In response, local governments, school districts and nonprofits across the state have partnered with the Texas Department of Agriculture to offer free meals and snacks to children age 18 and younger and students with disabilities up to 21 years old.

What you need to know

To find organizations participating in the Summer Meals Program, families can:
  • Visit for an interactive site map
  • Text “FOOD” or “COMIDA” to 304-304
  • Call 211 to speak to an operator in English or Spanish
Officials recommend calling sites in advance to confirm their operating hours and how meals will be served.

Families do not have to apply, register or provide identification to receive food from the program. Meal sites are located in low-income areas, such as communities where over 50% of children are eligible for free or reduced-price lunch, TDA officials said in a news release.

Some sites in rural areas offer multi-day meal bundles for families who cannot go daily.

“[The program] ensures that children have access to nutritious meals, helping them stay active and healthy throughout the summer break, and return to school ready to thrive,” Texas Agriculture Commissioner Sid Miller said in the release.

A closer look

Just about 10% of students who receive free or reduced-price lunch also participate in the Summer Meals Program, Cole said.
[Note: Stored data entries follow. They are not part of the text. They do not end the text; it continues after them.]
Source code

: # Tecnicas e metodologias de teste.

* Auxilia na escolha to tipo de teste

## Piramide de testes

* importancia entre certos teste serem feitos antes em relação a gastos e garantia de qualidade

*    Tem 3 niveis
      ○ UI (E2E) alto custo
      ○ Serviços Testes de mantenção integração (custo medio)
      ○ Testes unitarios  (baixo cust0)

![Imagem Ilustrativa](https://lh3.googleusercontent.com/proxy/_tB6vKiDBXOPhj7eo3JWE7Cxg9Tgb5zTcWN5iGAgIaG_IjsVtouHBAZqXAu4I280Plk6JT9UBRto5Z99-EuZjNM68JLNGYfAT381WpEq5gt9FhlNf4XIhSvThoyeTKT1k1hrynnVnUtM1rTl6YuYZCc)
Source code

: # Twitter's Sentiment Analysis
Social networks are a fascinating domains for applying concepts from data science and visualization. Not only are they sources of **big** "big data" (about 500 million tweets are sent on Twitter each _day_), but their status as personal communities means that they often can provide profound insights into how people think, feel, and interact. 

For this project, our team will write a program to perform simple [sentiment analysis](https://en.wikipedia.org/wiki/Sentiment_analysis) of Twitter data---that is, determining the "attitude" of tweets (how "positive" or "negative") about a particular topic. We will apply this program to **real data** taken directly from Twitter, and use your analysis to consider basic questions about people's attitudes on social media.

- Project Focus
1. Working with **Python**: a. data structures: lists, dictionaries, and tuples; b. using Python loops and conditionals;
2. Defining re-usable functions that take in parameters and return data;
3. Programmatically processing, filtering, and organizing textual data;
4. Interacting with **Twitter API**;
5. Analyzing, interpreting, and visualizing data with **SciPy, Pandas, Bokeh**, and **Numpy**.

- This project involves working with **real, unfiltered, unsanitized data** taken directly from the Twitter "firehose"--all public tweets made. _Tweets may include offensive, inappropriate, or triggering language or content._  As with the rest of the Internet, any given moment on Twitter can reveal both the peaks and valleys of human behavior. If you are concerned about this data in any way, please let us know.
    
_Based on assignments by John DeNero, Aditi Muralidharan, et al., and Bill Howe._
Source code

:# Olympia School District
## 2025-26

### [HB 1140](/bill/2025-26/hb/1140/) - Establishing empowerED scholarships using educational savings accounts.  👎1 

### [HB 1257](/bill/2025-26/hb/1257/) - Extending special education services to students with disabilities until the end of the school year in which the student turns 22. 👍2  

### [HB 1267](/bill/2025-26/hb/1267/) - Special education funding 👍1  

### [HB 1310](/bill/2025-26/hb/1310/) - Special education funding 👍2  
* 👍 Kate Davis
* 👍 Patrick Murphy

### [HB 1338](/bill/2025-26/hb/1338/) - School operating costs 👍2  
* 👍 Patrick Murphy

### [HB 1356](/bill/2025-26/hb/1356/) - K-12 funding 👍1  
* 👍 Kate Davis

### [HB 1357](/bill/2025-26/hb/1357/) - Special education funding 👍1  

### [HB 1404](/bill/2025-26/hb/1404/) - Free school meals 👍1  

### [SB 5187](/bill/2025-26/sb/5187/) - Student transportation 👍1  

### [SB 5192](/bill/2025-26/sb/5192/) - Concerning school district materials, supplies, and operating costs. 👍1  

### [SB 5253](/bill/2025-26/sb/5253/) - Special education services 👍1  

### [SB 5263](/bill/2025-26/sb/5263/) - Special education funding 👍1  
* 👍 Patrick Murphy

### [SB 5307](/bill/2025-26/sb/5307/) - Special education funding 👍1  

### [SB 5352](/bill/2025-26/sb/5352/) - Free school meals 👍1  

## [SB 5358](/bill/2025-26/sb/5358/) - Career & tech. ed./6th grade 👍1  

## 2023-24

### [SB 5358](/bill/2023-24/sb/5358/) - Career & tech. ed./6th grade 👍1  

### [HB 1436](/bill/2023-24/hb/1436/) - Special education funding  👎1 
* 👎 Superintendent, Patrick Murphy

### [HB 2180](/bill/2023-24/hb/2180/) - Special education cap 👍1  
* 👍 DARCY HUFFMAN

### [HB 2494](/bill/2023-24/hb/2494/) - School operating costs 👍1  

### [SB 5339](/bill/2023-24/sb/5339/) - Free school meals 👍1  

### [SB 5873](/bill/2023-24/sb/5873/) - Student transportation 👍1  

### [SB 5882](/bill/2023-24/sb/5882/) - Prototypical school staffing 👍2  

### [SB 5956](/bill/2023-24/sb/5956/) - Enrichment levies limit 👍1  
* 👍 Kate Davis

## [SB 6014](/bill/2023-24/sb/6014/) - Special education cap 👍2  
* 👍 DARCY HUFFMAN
“The main reason for that low participation is just the challenge of kids getting to those sites in the summer months,” she told Community Impact in February.

Cole said she encourages families to visit their local food banks and, if eligible, apply for benefits through the Supplemental Nutrition Assistance Program, or SNAP. Low-income adults may qualify for SNAP if they are working or looking for a job; are pregnant; have a disability; or are at least 60 years old.

Texans can search for food banks by ZIP code here.

Also of note

This summer, the United States Department of Agriculture launched the Summer Electronic Benefit Transfer Program, or Summer EBT, which gives eligible families up to $120 per child to supplement the cost of food during summer break. Texas is one of 15 states that did not opt in to the program.

“For families that don't have a site near them, or face transportation issues or whatever barriers there are to participating in the traditional Summer [Meals] Program, Summer EBT offered a really good alternative option. So we are hopeful that the state will get that program up and running next summer,” Cole said.

Feeding Texas estimated Summer EBT would serve about 3.7 million children and provide families with $430 million in additional food benefits, Community Impact previously reported.

Over 22% of Texas children experience food insecurity, meaning they do not have consistent access to food, Feeding America found.